That's what we all expect from you anyway.

We have had a time of it exposing the disingenuous claims by the University of Washington’s startup program. There is much more going on than the bits I’ve pointed out. But some folks would rather live the lie than restate their numbers and correct their press releases. When bragging status and public money is on the line–not personal integrity or business fundamentals–I guess one grandstanding self-illusion is as good as another.

Why the UW faculty and the state legislature put up with it, though, I dunno. Perhaps because in the grand scheme of things, so little of it matters for them. Perhaps University of Washington startups and University of Washington spending on startups simply do not matter one flea turd to these folks. “Go ahead,” the faculty and legislature mutter, “make up statistics, get undeserved awards, plump for money, dupe investors, invite politicians to your events, and call any question about your claims bullshit. That’s what we all expect from you anyway.”

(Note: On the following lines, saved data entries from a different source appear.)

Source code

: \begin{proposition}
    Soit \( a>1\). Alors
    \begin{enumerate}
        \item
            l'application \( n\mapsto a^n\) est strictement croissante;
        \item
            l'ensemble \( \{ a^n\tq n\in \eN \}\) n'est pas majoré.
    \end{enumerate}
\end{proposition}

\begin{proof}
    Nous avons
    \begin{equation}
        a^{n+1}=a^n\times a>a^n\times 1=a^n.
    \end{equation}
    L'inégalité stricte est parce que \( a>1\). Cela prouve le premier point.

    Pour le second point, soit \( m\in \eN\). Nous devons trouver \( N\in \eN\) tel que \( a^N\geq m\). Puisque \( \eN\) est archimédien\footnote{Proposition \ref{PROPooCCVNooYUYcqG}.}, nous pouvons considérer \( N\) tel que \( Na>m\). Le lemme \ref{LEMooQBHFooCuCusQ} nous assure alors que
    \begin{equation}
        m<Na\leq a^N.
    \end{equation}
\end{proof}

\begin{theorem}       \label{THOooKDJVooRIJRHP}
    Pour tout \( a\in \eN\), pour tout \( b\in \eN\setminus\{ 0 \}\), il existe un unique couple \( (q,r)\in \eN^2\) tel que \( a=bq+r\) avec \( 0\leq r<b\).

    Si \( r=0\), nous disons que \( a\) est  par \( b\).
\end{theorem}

Here at Research Enterprise, of course, we care about research innovation, even if some university leaders enjoy acting like World War I generals reciting foolish pontifications about doing good in the world to justify sending a generation to their deaths. It’s not that the generals intended to do so. It’s that they apparently had no clue what else to intend. See for instance Wade Davis, Into the Silence 15ff:

Britain had not fought a major continental war in a century, and the high command exhibited a stubborn disconnection from reality so complete as to merge at times with the criminal. A survey conducted in the three years before the war found that 95 percent of officers had never read a military book of any kind. This cult of the amateur, militantly anti-intellectual, resulted in a leadership that, with noted exceptions, was obtuse, willfully intolerant of change, and incapable for the most part of innovative thought or action.

Of course, university research is not some horrific war killing millions. And many university administrators are bright, dedicated, sincere individuals. But university research may not be all that important in the grand scheme of things, though one can make a case that it could be important, that it ought to be important. If so, then technology transfer also has to be more than a bureaucratic charade.

What then of all those bureaucratically induced startup companies created to impress government officials and to attract speculative investors? What about the faked counting of companies in order to claim best-in-the-country status when the actual practice is ho-hum, bordering on expensively incompetent? The speculative investors, at least, are not so much the fools as the administrators take them for. The scorecard is still out on the others. It would be great if government demanded something different from university administrators.

If no one in government, on the faculty, or in the press objects to the University of Washington’s cooked books on startups, that in itself is pretty damning. No one then really cares about University of Washington’s research programs or startups. If they did, they would clean house. That might be the stark reality here.